WORK TO COMPLETE >>
The response must consist of all the records, retyped exactly.

SUPPLIED RECORDS >>

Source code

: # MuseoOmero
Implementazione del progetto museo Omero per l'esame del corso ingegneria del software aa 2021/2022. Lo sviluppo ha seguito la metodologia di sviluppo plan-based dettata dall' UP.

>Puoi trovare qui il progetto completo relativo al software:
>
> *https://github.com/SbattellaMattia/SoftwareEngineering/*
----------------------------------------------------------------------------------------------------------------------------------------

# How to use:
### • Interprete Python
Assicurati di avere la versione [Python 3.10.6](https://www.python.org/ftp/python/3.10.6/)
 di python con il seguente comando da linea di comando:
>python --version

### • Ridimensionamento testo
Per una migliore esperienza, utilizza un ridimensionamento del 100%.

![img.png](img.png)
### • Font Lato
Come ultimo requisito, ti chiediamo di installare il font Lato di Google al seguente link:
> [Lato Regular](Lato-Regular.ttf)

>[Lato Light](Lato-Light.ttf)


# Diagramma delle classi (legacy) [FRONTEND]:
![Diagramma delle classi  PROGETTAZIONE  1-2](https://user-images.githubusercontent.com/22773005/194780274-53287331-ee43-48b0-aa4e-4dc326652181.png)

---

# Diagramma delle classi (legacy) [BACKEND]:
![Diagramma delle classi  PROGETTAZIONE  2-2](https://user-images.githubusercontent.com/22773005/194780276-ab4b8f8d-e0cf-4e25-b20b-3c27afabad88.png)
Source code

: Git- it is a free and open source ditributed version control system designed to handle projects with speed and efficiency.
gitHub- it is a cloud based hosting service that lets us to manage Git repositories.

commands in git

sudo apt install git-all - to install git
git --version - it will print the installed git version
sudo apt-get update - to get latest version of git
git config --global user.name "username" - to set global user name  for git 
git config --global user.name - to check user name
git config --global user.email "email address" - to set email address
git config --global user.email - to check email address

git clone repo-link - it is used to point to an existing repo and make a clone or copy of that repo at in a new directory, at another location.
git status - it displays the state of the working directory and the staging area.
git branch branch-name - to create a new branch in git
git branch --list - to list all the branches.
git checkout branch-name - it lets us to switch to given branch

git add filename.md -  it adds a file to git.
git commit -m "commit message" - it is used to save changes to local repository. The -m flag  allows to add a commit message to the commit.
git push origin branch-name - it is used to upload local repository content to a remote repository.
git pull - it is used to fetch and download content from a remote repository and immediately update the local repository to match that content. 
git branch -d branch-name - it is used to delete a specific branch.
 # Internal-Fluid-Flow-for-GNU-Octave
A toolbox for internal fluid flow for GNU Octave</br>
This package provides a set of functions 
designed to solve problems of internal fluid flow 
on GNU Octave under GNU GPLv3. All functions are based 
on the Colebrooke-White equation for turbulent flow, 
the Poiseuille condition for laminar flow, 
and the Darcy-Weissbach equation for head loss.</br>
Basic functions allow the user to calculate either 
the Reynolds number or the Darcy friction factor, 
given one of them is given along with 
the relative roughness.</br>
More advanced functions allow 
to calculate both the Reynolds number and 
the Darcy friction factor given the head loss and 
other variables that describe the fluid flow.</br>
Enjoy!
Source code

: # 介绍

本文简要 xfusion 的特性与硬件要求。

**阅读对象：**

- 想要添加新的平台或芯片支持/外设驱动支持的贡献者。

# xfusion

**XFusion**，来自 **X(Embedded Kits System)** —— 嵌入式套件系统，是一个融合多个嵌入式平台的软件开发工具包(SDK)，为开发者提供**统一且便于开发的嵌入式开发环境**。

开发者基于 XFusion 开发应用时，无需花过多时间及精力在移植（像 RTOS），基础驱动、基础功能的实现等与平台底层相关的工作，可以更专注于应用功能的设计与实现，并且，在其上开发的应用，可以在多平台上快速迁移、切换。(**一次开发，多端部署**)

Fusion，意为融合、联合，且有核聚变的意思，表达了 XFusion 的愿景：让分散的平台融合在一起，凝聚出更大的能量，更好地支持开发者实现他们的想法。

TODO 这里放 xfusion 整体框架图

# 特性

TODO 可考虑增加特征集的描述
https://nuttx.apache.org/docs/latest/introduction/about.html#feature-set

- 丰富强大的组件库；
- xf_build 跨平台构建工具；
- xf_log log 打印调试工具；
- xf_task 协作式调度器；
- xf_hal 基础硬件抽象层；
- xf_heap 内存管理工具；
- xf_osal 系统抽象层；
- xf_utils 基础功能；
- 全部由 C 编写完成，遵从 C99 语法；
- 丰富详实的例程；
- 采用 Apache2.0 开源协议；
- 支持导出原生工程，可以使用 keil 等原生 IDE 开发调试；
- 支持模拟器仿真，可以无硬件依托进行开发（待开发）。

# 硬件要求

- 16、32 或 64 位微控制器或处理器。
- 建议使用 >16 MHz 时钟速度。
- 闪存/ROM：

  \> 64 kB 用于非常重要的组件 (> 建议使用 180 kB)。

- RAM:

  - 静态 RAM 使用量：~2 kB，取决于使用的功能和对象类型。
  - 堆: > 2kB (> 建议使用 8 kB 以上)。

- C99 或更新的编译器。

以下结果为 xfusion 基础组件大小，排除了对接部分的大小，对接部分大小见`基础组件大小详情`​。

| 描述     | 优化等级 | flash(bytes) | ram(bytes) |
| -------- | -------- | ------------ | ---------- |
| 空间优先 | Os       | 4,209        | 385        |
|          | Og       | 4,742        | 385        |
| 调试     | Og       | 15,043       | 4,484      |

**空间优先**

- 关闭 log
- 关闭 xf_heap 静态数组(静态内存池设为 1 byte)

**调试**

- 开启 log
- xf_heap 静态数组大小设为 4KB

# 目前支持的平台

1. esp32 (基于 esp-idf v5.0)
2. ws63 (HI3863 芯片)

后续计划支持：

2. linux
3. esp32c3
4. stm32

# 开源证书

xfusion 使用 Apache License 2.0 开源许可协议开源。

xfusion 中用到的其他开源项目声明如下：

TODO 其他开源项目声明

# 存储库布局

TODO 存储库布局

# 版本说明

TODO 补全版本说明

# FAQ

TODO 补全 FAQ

SOLUTION FOR THIS PROBLEM >>
Source code

: # MuseoOmero
Implementazione del progetto museo Omero per l'esame del corso ingegneria del software aa 2021/2022. Lo sviluppo ha seguito la metodologia di sviluppo plan-based dettata dall' UP.

>Puoi trovare qui il progetto completo relativo al software:
>
> *https://github.com/SbattellaMattia/SoftwareEngineering/*
----------------------------------------------------------------------------------------------------------------------------------------

# How to use:
### • Interprete Python
Assicurati di avere la versione [Python 3.10.6](https://www.python.org/ftp/python/3.10.6/)
 di python con il seguente comando da linea di comando:
>python --version

### • Ridimensionamento testo
Per una migliore esperienza, utilizza un ridimensionamento del 100%.

![img.png](img.png)
### • Font Lato
Come ultimo requisito, ti chiediamo di installare il font Lato di Google al seguente link:
> [Lato Regular](Lato-Regular.ttf)

>[Lato Light](Lato-Light.ttf)


# Diagramma delle classi (legacy) [FRONTEND]:
![Diagramma delle classi  PROGETTAZIONE  1-2](https://user-images.githubusercontent.com/22773005/194780274-53287331-ee43-48b0-aa4e-4dc326652181.png)

---

# Diagramma delle classi (legacy) [BACKEND]:
![Diagramma delle classi  PROGETTAZIONE  2-2](https://user-images.githubusercontent.com/22773005/194780276-ab4b8f8d-e0cf-4e25-b20b-3c27afabad88.png)
Source code

: Git- it is a free and open source ditributed version control system designed to handle projects with speed and efficiency.
gitHub- it is a cloud based hosting service that lets us to manage Git repositories.

commands in git

sudo apt install git-all - to install git
git --version - it will print the installed git version
sudo apt-get update - to get latest version of git
git config --global user.name "username" - to set global user name  for git 
git config --global user.name - to check user name
git config --global user.email "email address" - to set email address
git config --global user.email - to check email address

git clone repo-link - it is used to point to an existing repo and make a clone or copy of that repo at in a new directory, at another location.
git status - it displays the state of the working directory and the staging area.
git branch branch-name - to create a new branch in git
git branch --list - to list all the branches.
git checkout branch-name - it lets us to switch to given branch

git add filename.md -  it adds a file to git.
git commit -m "commit message" - it is used to save changes to local repository. The -m flag  allows to add a commit message to the commit.
git push origin branch-name - it is used to upload local repository content to a remote repository.
git pull - it is used to fetch and download content from a remote repository and immediately update the local repository to match that content. 
git branch -d branch-name - it is used to delete a specific branch.
 # Internal-Fluid-Flow-for-GNU-Octave
A toolbox for internal fluid flow for GNU Octave</br>
This package provides a set of functions 
designed to solve problems of internal fluid flow 
on GNU Octave under GNU GPLv3. All functions are based 
on the Colebrooke-White equation for turbulent flow, 
the Poiseuille condition for laminar flow, 
and the Darcy-Weissbach equation for head loss.</br>
Basic functions allow the user to calculate either 
the Reynolds number or the Darcy friction factor, 
given one of them is given along with 
the relative roughness.</br>
More advanced functions allow 
to calculate both the Reynolds number and 
the Darcy friction factor given the head loss and 
other variables that describe the fluid flow.</br>
Enjoy!
Source code

: # 介绍

本文简要 xfusion 的特性与硬件要求。

**阅读对象：**

- 想要添加新的平台或芯片支持/外设驱动支持的贡献者。

# xfusion

**XFusion**，来自 **X(Embedded Kits System)** —— 嵌入式套件系统，是一个融合多个嵌入式平台的软件开发工具包(SDK)，为开发者提供**统一且便于开发的嵌入式开发环境**。

开发者基于 XFusion 开发应用时，无需花过多时间及精力在移植（像 RTOS），基础驱动、基础功能的实现等与平台底层相关的工作，可以更专注于应用功能的设计与实现，并且，在其上开发的应用，可以在多平台上快速迁移、切换。(**一次开发，多端部署**)

Fusion，意为融合、联合，且有核聚变的意思，表达了 XFusion 的愿景：让分散的平台融合在一起，凝聚出更大的能量，更好地支持开发者实现他们的想法。

TODO 这里放 xfusion 整体框架图

# 特性

TODO 可考虑增加特征集的描述
https://nuttx.apache.org/docs/latest/introduction/about.html#feature-set

- 丰富强大的组件库；
- xf_build 跨平台构建工具；
- xf_log log 打印调试工具；
- xf_task 协作式调度器；
- xf_hal 基础硬件抽象层；
- xf_heap 内存管理工具；
- xf_osal 系统抽象层；
- xf_utils 基础功能；
- 全部由 C 编写完成，遵从 C99 语法；
- 丰富详实的例程；
- 采用 Apache2.0 开源协议；
- 支持导出原生工程，可以使用 keil 等原生 IDE 开发调试；
- 支持模拟器仿真，可以无硬件依托进行开发（待开发）。

# 硬件要求

- 16、32 或 64 位微控制器或处理器。
- 建议使用 >16 MHz 时钟速度。
- 闪存/ROM：

  \> 64 kB 用于非常重要的组件 (> 建议使用 180 kB)。

- RAM:

  - 静态 RAM 使用量：~2 kB，取决于使用的功能和对象类型。
  - 堆: > 2kB (> 建议使用 8 kB 以上)。

- C99 或更新的编译器。

以下结果为 xfusion 基础组件大小，排除了对接部分的大小，对接部分大小见`基础组件大小详情`​。

| 描述     | 优化等级 | flash(bytes) | ram(bytes) |
| -------- | -------- | ------------ | ---------- |
| 空间优先 | Os       | 4,209        | 385        |
|          | Og       | 4,742        | 385        |
| 调试     | Og       | 15,043       | 4,484      |

**空间优先**

- 关闭 log
- 关闭 xf_heap 静态数组(静态内存池设为 1 byte)

**调试**

- 开启 log
- xf_heap 静态数组大小设为 4KB

# 目前支持的平台

1. esp32 (基于 esp-idf v5.0)
2. ws63 (HI3863 芯片)

后续计划支持：

2. linux
3. esp32c3
4. stm32

# 开源证书

xfusion 使用 Apache License 2.0 开源许可协议开源。

xfusion 中用到的其他开源项目声明如下：

TODO 其他开源项目声明

# 存储库布局

TODO 存储库布局

# 版本说明

TODO 补全版本说明

# FAQ

TODO 补全 FAQ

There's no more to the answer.